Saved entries
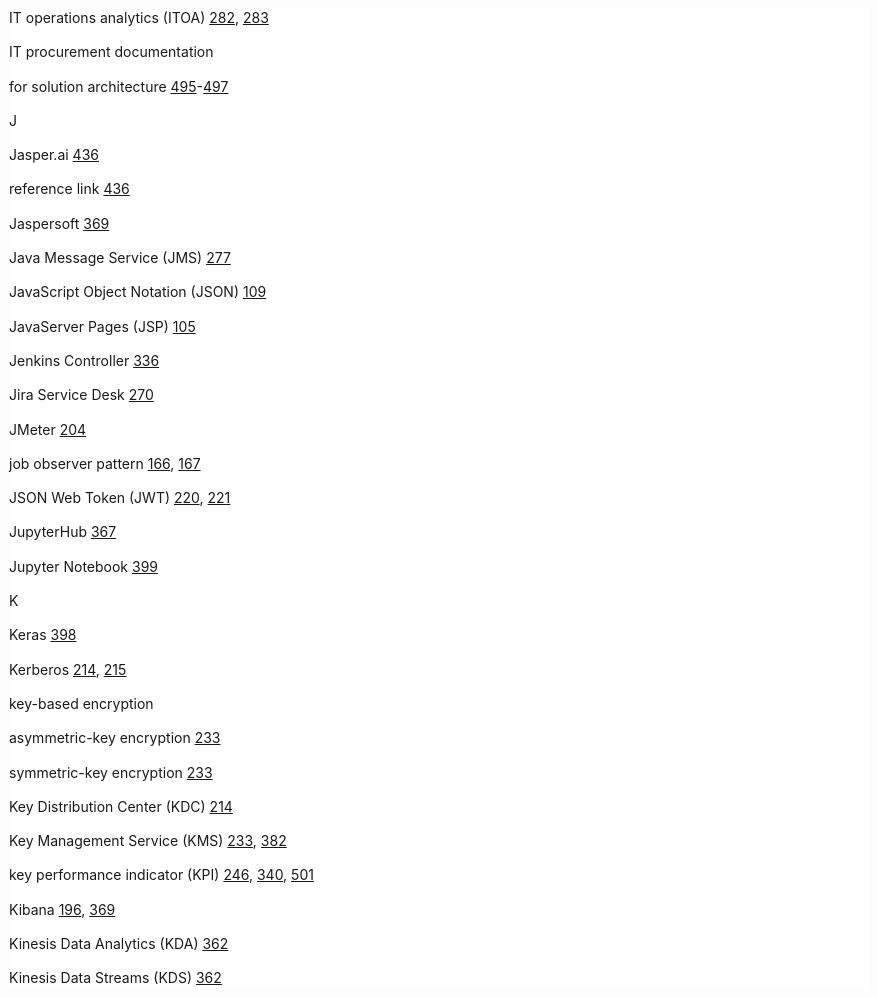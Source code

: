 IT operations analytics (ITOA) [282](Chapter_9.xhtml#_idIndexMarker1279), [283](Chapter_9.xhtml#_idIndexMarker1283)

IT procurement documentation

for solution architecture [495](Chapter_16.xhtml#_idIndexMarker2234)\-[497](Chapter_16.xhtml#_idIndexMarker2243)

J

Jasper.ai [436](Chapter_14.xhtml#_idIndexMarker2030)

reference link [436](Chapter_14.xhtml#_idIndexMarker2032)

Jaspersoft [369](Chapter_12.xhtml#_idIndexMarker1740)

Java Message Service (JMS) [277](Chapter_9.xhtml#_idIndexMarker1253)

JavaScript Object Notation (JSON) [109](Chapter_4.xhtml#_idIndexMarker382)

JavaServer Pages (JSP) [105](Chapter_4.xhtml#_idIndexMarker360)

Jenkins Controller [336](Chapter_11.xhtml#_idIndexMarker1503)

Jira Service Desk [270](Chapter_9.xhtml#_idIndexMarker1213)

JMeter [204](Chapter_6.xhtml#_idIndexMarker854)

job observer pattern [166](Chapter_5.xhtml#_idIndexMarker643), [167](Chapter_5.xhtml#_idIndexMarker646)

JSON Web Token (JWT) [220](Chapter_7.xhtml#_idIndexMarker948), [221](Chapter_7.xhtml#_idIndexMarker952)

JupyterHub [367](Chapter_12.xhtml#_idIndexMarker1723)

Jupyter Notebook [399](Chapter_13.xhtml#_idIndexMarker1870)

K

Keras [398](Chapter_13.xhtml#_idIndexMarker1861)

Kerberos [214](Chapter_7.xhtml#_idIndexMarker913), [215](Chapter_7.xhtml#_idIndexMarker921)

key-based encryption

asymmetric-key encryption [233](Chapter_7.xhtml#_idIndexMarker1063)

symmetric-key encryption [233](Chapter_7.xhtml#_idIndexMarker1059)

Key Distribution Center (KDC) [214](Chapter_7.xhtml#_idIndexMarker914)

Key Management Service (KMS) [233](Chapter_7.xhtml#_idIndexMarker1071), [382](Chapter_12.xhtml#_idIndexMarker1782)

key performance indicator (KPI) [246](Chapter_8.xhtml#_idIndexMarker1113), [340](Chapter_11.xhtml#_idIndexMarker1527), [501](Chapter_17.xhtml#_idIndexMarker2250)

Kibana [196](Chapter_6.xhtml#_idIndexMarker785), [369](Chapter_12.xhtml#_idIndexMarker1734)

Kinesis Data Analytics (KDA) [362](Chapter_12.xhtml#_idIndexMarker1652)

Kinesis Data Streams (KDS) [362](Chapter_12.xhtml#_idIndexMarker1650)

* * *

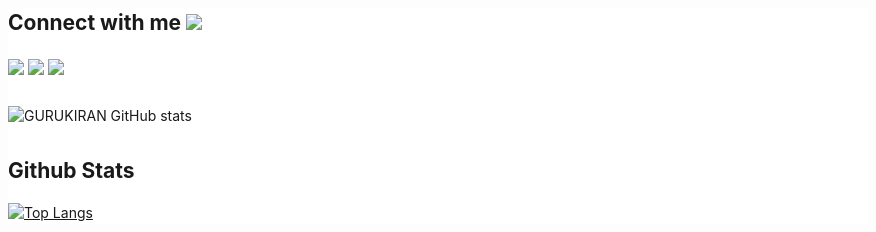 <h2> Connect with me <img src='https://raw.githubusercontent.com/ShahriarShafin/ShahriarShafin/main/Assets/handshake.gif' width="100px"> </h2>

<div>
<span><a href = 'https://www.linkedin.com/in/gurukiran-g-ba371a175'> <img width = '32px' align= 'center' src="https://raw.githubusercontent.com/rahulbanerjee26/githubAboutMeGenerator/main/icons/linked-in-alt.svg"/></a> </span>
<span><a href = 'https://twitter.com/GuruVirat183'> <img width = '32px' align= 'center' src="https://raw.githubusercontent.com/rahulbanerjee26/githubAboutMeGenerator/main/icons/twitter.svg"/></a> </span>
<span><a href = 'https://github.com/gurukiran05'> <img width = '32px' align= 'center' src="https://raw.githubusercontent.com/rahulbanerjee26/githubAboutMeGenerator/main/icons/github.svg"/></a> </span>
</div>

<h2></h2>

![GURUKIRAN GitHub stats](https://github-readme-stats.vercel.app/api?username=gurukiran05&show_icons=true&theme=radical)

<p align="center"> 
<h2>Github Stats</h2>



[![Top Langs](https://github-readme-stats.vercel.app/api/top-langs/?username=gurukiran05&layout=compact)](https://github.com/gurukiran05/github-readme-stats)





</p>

§ Exercise directions
Apply a filter for "align" to the data above, then copy each line that matches.

§ Answer to this task
<span><a href = 'https://www.linkedin.com/in/gurukiran-g-ba371a175'> <img width = '32px' align= 'center' src="https://raw.githubusercontent.com/rahulbanerjee26/githubAboutMeGenerator/main/icons/linked-in-alt.svg"/></a> </span>
<span><a href = 'https://twitter.com/GuruVirat183'> <img width = '32px' align= 'center' src="https://raw.githubusercontent.com/rahulbanerjee26/githubAboutMeGenerator/main/icons/twitter.svg"/></a> </span>
<span><a href = 'https://github.com/gurukiran05'> <img width = '32px' align= 'center' src="https://raw.githubusercontent.com/rahulbanerjee26/githubAboutMeGenerator/main/icons/github.svg"/></a> </span>
<p align="center"> 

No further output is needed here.